How to manage your input files and flow in general

Mateusz
Mateusz Dataiku DSS Core Designer, Neuron 2020, Registered, Neuron 2021, Neuron 2022 Posts: 91 ✭✭✭✭✭✭

Hi All,

So I know how to create my flow and which files to use.

I know that for this project I will have to manually upload 2 files separately.

The thing is I will have to upload this files every month and run a scenario - to update everything.

How to manage this updating? Because now if I want to upload same file with new data, and i'm trying to name it as it was previously it doesn't allow me to do that.

Also do you have any tips and tricks for performance [or good practices] and generally managing this uploading / refreshing process?

Thanks

eMate

Best Answers

  • ATsao
    ATsao Dataiker Alumni, Registered Posts: 139 ✭✭✭✭✭✭✭✭
    Answer ✓

    Hi eMate,

    Unfortunately, there is no good way to "automatically" update an Upload dataset as it precisely involves files that have been manually uploaded by the user. Instead, if you expect to have new files/data that come in every month, you may want to consider storing the data/files in some kind of datastore (by building a data ingestion procedure further upstream). For example, you could read the data into some kind of database or you could store the files on some kind of filesystem datastore (whether that's S3, FTP, HDFS, filesystem, etc.), which DSS would then connect to and which would allow you to then build a workflow that automatically rebuilds your Flow so that your datasets will use the updated data accordingly.

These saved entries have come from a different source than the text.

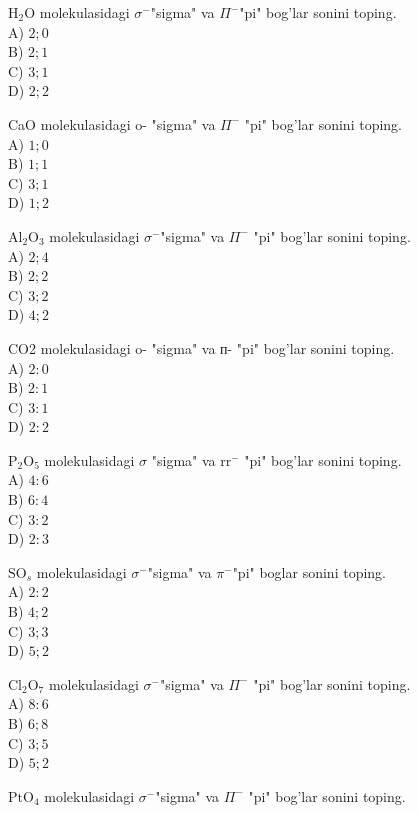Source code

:   \item $\mathrm{H}_{2} \mathrm{O}$ molekulasidagi $\sigma^{-}$"sigma" va $\Pi^{-}$"pi" bog'lar sonini toping.\\
A) $2 ; 0$\\
B) $2 ; 1$\\
C) $3 ; 1$\\
D) $2 ; 2$\\
  \item CaO molekulasidagi o- "sigma" va $\Pi^{-}$ "pi" bog'lar sonini toping.\\
A) $1 ; 0$\\
B) $1 ; 1$\\
C) $3 ; 1$\\
D) $1 ; 2$
  \item $\mathrm{Al}_{2} \mathrm{O}_{3}$ molekulasidagi $\sigma^{-}$"sigma" va $\Pi^{-}$ "pi" bog'lar sonini toping.\\
A) $2 ; 4$\\
B) $2 ; 2$\\
C) $3 ; 2$\\
D) $4 ; 2$
  \item CO2 molekulasidagi o- "sigma" va п- "pi" bog'lar sonini toping.\\
A) $2: 0$\\
B) $2: 1$\\
C) $3: 1$\\
D) $2: 2$
  \item $\mathrm{P}_{2} \mathrm{O}_{5}$ molekulasidagi $\sigma$ "sigma" va $\mathrm{rr}^{-}$ "pi" bog'lar sonini toping.\\
A) $4: 6$\\
B) $6: 4$\\
C) $3: 2$\\
D) $2: 3$
  \item $\mathrm{SO}_{s}$ molekulasidagi $\sigma^{-}$"sigma" va $\pi^{-}$"pi" boglar sonini toping.\\
A) $2: 2$\\
B) $4 ; 2$\\
C) $3 ; 3$\\
D) $5 ; 2$
  \item $\mathrm{Cl}_{2} \mathrm{O}_{7}$ molekulasidagi $\sigma^{-}$"sigma" va $\Pi^{-}$ "pi" bog'lar sonini toping.\\
A) $8: 6$\\
B) $6 ; 8$\\
C) $3 ; 5$\\
D) $5 ; 2$
  \item $\mathrm{PtO}_{4}$ molekulasidagi $\sigma^{-}$"sigma" va $\Pi^{-}$ "pi" bog'lar sonini toping.\\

    To elaborate, very simply, what you could consider doing is to have these files automatically be added to some kind of directory that the DSS server has access to (perhaps it might even be mounted). This is something that you would need to handle as this part would occur "before" the data is read into DSS. Then, you could create a filesystem connection that points to the folder where the files are being stored as your initial input dataset in your Flow (assuming the schema/format of the files will remain the same). You could then create a scenario to rebuild your Flow, using either a time-based trigger or the dataset modification trigger to automate this process, to handle ingesting the new data at a periodic interval.

    I hope that this helps or at least gives you a better idea of what you'll need to do!

    Thanks,

    Andrew

  • Marlan
    Marlan Neuron 2020, Neuron, Registered, Dataiku Frontrunner Awards 2021 Finalist, Neuron 2021, Neuron 2022, Dataiku Frontrunner Awards 2021 Participant, Neuron 2023 Posts: 319 Neuron
    Answer ✓

    Hi @emate
    ,

    In addition to @ATsao
    's suggestions which could allow to you more fully automate your process, we have also used the approach of creating a folder and then upload files to that. You can upload multiple files there and re-upload new files under the same name and you will have the option to overwite the existing files.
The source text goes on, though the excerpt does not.